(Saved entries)
== Segment start ==

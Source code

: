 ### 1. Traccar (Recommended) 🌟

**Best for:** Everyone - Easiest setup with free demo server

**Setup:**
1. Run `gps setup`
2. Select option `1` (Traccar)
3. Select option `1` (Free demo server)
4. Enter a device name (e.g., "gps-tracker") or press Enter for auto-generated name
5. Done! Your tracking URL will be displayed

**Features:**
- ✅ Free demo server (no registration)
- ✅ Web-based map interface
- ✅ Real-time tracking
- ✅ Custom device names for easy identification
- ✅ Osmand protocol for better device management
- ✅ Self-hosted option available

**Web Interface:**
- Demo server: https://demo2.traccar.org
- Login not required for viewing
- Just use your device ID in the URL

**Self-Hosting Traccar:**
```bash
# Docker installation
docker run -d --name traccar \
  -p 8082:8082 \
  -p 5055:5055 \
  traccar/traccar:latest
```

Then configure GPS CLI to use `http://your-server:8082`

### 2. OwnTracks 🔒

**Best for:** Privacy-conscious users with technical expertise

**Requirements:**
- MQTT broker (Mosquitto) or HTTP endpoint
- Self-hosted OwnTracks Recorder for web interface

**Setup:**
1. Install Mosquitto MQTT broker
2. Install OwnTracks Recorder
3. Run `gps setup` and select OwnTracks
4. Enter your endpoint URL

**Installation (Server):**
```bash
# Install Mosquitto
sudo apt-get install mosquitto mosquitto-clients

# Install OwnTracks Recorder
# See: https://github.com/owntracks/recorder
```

== Segment end ==
== Segment start ==

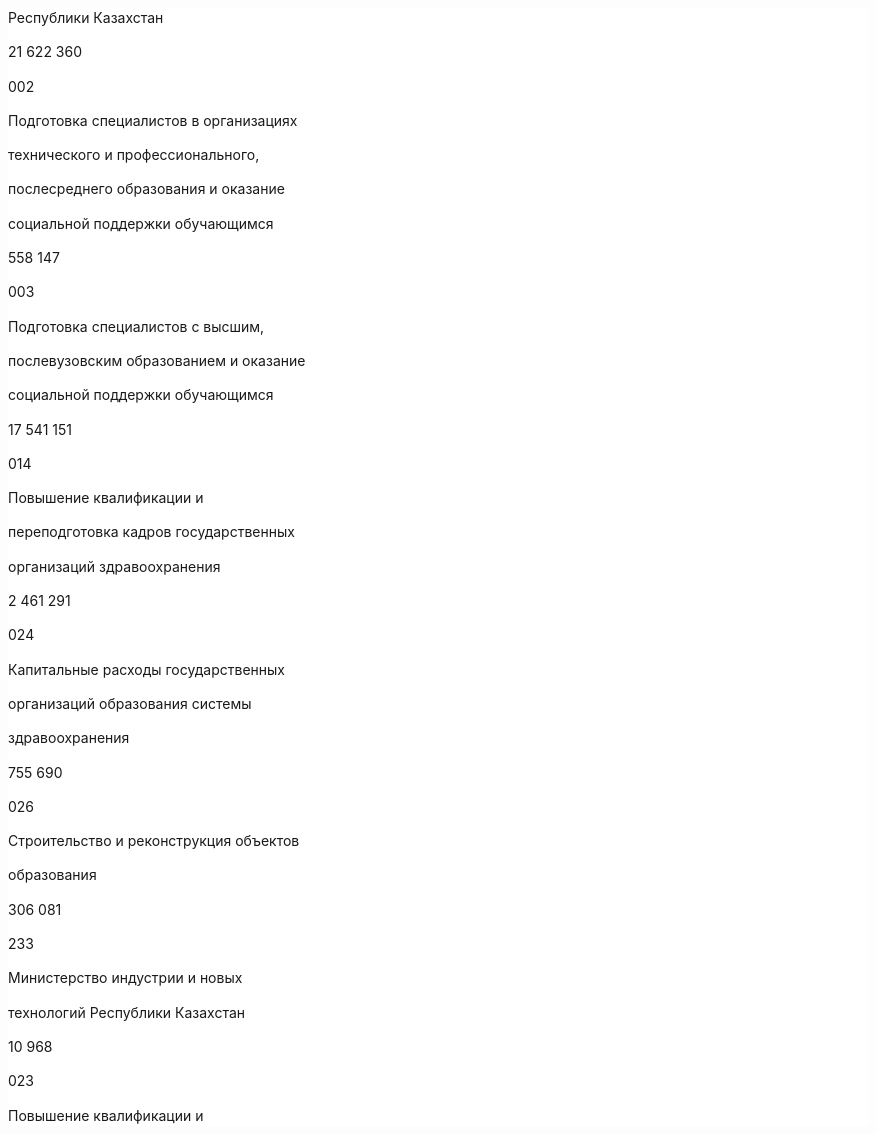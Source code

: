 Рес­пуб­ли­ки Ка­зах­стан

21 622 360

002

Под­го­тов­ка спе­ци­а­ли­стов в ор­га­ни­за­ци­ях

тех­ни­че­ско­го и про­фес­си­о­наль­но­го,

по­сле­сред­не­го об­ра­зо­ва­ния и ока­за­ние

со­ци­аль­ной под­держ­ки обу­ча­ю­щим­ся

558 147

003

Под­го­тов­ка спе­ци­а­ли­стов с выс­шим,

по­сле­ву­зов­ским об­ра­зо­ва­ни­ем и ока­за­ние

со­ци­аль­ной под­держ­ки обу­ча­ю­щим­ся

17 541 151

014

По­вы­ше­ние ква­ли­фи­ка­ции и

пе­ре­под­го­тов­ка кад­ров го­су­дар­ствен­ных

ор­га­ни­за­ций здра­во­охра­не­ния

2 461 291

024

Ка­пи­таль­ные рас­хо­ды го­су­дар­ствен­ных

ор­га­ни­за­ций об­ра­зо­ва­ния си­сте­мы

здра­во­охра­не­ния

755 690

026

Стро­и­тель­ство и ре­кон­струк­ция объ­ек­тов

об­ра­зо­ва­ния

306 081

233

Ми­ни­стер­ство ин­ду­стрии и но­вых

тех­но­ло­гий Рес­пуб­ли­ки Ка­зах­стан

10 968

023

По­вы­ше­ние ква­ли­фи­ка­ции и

== Segment end ==

# Exercise objective
Those lines above that contain the string "Self" should be returned.

# Exercise response
- ✅ Self-hosted option available
**Self-Hosting Traccar:**
- Self-hosted OwnTracks Recorder for web interface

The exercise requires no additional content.